[Data items]
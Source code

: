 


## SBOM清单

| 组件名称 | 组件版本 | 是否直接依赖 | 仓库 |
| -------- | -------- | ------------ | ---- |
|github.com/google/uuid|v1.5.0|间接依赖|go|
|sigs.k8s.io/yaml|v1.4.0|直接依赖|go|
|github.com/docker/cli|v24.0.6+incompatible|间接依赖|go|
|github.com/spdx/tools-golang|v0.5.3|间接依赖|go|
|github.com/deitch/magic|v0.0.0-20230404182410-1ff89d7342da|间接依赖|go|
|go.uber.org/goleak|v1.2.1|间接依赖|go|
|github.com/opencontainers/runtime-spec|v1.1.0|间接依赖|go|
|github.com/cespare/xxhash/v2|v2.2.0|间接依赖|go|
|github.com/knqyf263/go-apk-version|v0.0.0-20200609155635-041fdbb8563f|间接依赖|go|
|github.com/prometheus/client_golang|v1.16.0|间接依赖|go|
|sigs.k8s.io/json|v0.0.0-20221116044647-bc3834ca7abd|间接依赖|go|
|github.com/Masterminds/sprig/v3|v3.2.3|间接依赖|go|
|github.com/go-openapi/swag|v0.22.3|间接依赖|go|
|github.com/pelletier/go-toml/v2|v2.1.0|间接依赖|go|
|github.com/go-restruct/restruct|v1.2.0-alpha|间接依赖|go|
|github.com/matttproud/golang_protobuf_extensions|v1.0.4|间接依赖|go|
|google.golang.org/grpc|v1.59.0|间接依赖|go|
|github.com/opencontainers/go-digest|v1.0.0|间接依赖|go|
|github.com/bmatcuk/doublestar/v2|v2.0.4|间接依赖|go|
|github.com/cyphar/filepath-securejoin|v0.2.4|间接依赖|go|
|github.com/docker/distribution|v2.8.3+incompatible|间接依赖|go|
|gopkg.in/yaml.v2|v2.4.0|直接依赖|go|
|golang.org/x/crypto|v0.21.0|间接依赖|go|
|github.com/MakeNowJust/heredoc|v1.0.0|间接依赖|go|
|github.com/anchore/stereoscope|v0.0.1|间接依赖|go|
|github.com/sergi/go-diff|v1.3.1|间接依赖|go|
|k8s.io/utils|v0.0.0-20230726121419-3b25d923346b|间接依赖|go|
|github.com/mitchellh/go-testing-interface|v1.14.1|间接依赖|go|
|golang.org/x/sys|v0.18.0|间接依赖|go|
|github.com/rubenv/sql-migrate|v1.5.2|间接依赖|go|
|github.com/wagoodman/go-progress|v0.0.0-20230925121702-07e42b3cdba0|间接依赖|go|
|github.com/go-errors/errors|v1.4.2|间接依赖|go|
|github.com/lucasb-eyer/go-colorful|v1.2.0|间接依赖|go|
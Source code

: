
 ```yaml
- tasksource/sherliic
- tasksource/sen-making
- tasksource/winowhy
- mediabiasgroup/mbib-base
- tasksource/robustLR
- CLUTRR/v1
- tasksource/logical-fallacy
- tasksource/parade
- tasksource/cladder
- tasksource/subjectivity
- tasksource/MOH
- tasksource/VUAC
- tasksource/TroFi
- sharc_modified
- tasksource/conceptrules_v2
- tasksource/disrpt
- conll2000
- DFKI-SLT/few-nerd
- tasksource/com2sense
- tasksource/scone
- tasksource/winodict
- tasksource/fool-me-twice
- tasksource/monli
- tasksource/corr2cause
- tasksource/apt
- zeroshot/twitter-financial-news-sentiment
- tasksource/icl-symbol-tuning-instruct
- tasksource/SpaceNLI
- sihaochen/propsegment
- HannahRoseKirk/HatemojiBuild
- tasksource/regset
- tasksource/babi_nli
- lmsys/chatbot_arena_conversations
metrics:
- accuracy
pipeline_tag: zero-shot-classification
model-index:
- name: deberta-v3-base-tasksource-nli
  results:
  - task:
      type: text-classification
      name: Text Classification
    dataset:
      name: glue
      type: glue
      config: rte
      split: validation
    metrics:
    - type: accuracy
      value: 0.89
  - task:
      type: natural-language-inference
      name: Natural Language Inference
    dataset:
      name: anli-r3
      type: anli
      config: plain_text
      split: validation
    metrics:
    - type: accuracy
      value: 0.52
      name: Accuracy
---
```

Exercise - Your task is to repeat the data exactly; please include every line.

Answer -
Source code

: 


## SBOM清单

| 组件名称 | 组件版本 | 是否直接依赖 | 仓库 |
| -------- | -------- | ------------ | ---- |
|github.com/google/uuid|v1.5.0|间接依赖|go|
|sigs.k8s.io/yaml|v1.4.0|直接依赖|go|
|github.com/docker/cli|v24.0.6+incompatible|间接依赖|go|
|github.com/spdx/tools-golang|v0.5.3|间接依赖|go|
|github.com/deitch/magic|v0.0.0-20230404182410-1ff89d7342da|间接依赖|go|
|go.uber.org/goleak|v1.2.1|间接依赖|go|
|github.com/opencontainers/runtime-spec|v1.1.0|间接依赖|go|
|github.com/cespare/xxhash/v2|v2.2.0|间接依赖|go|
|github.com/knqyf263/go-apk-version|v0.0.0-20200609155635-041fdbb8563f|间接依赖|go|
|github.com/prometheus/client_golang|v1.16.0|间接依赖|go|
|sigs.k8s.io/json|v0.0.0-20221116044647-bc3834ca7abd|间接依赖|go|
|github.com/Masterminds/sprig/v3|v3.2.3|间接依赖|go|
|github.com/go-openapi/swag|v0.22.3|间接依赖|go|
|github.com/pelletier/go-toml/v2|v2.1.0|间接依赖|go|
|github.com/go-restruct/restruct|v1.2.0-alpha|间接依赖|go|
|github.com/matttproud/golang_protobuf_extensions|v1.0.4|间接依赖|go|
|google.golang.org/grpc|v1.59.0|间接依赖|go|
|github.com/opencontainers/go-digest|v1.0.0|间接依赖|go|
|github.com/bmatcuk/doublestar/v2|v2.0.4|间接依赖|go|
|github.com/cyphar/filepath-securejoin|v0.2.4|间接依赖|go|
|github.com/docker/distribution|v2.8.3+incompatible|间接依赖|go|
|gopkg.in/yaml.v2|v2.4.0|直接依赖|go|
|golang.org/x/crypto|v0.21.0|间接依赖|go|
|github.com/MakeNowJust/heredoc|v1.0.0|间接依赖|go|
|github.com/anchore/stereoscope|v0.0.1|间接依赖|go|
|github.com/sergi/go-diff|v1.3.1|间接依赖|go|
|k8s.io/utils|v0.0.0-20230726121419-3b25d923346b|间接依赖|go|
|github.com/mitchellh/go-testing-interface|v1.14.1|间接依赖|go|
|golang.org/x/sys|v0.18.0|间接依赖|go|
|github.com/rubenv/sql-migrate|v1.5.2|间接依赖|go|
|github.com/wagoodman/go-progress|v0.0.0-20230925121702-07e42b3cdba0|间接依赖|go|
|github.com/go-errors/errors|v1.4.2|间接依赖|go|
|github.com/lucasb-eyer/go-colorful|v1.2.0|间接依赖|go|
Source code

:
 ```yaml
- tasksource/sherliic
- tasksource/sen-making
- tasksource/winowhy
- mediabiasgroup/mbib-base
- tasksource/robustLR
- CLUTRR/v1
- tasksource/logical-fallacy
- tasksource/parade
- tasksource/cladder
- tasksource/subjectivity
- tasksource/MOH
- tasksource/VUAC
- tasksource/TroFi
- sharc_modified
- tasksource/conceptrules_v2
- tasksource/disrpt
- conll2000
- DFKI-SLT/few-nerd
- tasksource/com2sense
- tasksource/scone
- tasksource/winodict
- tasksource/fool-me-twice
- tasksource/monli
- tasksource/corr2cause
- tasksource/apt
- zeroshot/twitter-financial-news-sentiment
- tasksource/icl-symbol-tuning-instruct
- tasksource/SpaceNLI
- sihaochen/propsegment
- HannahRoseKirk/HatemojiBuild
- tasksource/regset
- tasksource/babi_nli
- lmsys/chatbot_arena_conversations
metrics:
- accuracy
pipeline_tag: zero-shot-classification
model-index:
- name: deberta-v3-base-tasksource-nli
  results:
  - task:
      type: text-classification
      name: Text Classification
    dataset:
      name: glue
      type: glue
      config: rte
      split: validation
    metrics:
    - type: accuracy
      value: 0.89
  - task:
      type: natural-language-inference
      name: Natural Language Inference
    dataset:
      name: anli-r3
      type: anli
      config: plain_text
      split: validation
    metrics:
    - type: accuracy
      value: 0.52
      name: Accuracy
---
```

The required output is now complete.